Show every line below where "Orders" can be found.

··· Provided data

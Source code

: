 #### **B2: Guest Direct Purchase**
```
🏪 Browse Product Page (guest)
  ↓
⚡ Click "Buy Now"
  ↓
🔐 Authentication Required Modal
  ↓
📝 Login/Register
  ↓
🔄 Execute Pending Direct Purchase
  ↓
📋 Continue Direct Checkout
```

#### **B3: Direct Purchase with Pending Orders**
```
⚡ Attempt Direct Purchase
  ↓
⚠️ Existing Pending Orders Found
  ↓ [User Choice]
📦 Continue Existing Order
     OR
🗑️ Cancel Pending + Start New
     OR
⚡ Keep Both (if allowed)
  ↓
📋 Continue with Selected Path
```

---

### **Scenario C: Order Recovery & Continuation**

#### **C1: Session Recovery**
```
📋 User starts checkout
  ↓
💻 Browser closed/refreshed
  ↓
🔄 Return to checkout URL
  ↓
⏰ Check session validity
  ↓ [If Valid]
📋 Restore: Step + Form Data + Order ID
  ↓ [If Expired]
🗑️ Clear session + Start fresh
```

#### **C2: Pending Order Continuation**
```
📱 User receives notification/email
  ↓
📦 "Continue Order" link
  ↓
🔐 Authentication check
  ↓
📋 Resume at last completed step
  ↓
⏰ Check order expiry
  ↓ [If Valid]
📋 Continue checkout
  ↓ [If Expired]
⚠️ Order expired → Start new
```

······
··· Provided data

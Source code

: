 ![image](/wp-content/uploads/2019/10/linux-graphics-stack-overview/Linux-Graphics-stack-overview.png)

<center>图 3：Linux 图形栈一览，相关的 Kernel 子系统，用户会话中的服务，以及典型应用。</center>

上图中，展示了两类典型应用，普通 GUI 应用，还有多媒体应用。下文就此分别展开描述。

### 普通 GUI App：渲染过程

······
··· Provided data

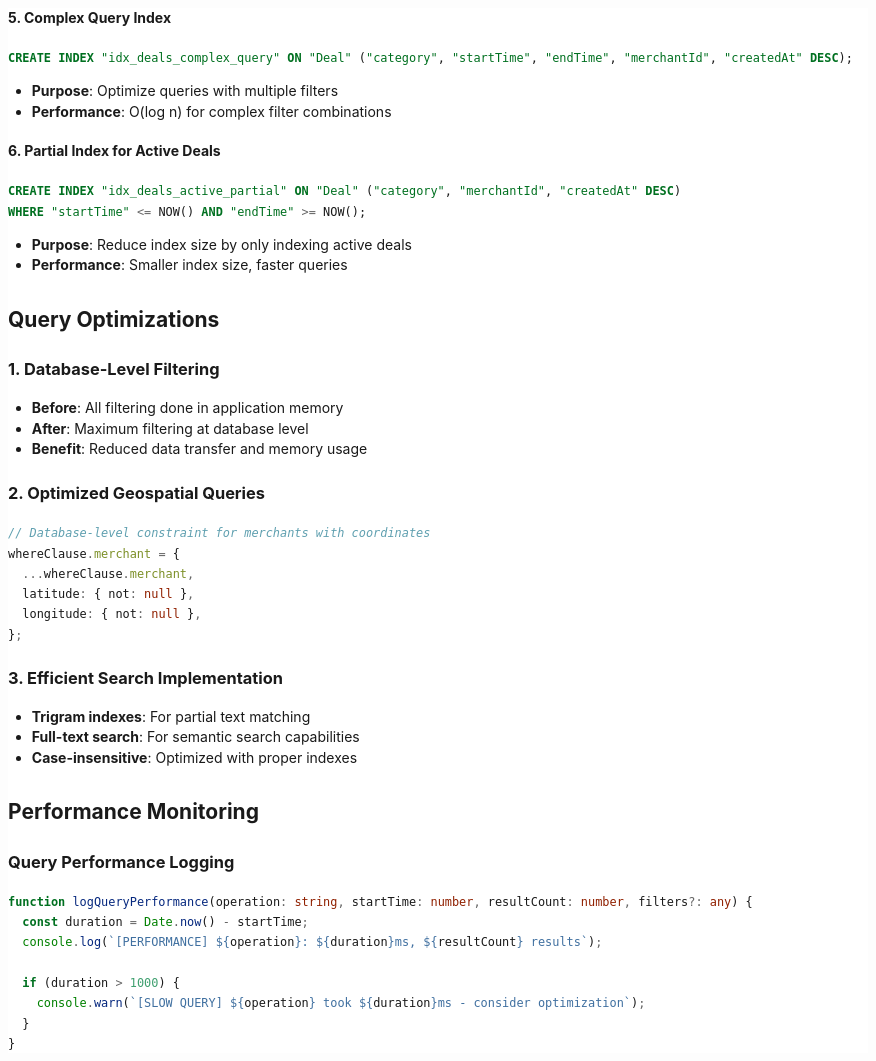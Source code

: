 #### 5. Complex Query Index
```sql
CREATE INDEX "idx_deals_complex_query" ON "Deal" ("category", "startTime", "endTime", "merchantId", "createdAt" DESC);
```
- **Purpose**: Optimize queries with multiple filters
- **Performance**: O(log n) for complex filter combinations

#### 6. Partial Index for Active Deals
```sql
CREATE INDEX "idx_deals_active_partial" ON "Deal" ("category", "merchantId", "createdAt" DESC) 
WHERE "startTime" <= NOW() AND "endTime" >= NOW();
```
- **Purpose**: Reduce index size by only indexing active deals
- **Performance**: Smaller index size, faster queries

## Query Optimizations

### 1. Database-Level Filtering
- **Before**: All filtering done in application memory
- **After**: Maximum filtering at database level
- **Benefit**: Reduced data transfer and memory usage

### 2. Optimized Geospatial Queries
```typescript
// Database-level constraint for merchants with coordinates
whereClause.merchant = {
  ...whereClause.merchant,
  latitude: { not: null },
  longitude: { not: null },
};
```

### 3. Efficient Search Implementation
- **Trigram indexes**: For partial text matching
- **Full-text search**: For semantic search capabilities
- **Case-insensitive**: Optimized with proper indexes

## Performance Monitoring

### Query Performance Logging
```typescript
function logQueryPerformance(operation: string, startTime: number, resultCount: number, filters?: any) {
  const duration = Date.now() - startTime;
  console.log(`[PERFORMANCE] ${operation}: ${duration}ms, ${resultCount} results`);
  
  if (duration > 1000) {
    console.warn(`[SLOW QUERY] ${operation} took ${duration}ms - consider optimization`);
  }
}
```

······

**Exercise answer**
#### **B3: Direct Purchase with Pending Orders**
⚠️ Existing Pending Orders Found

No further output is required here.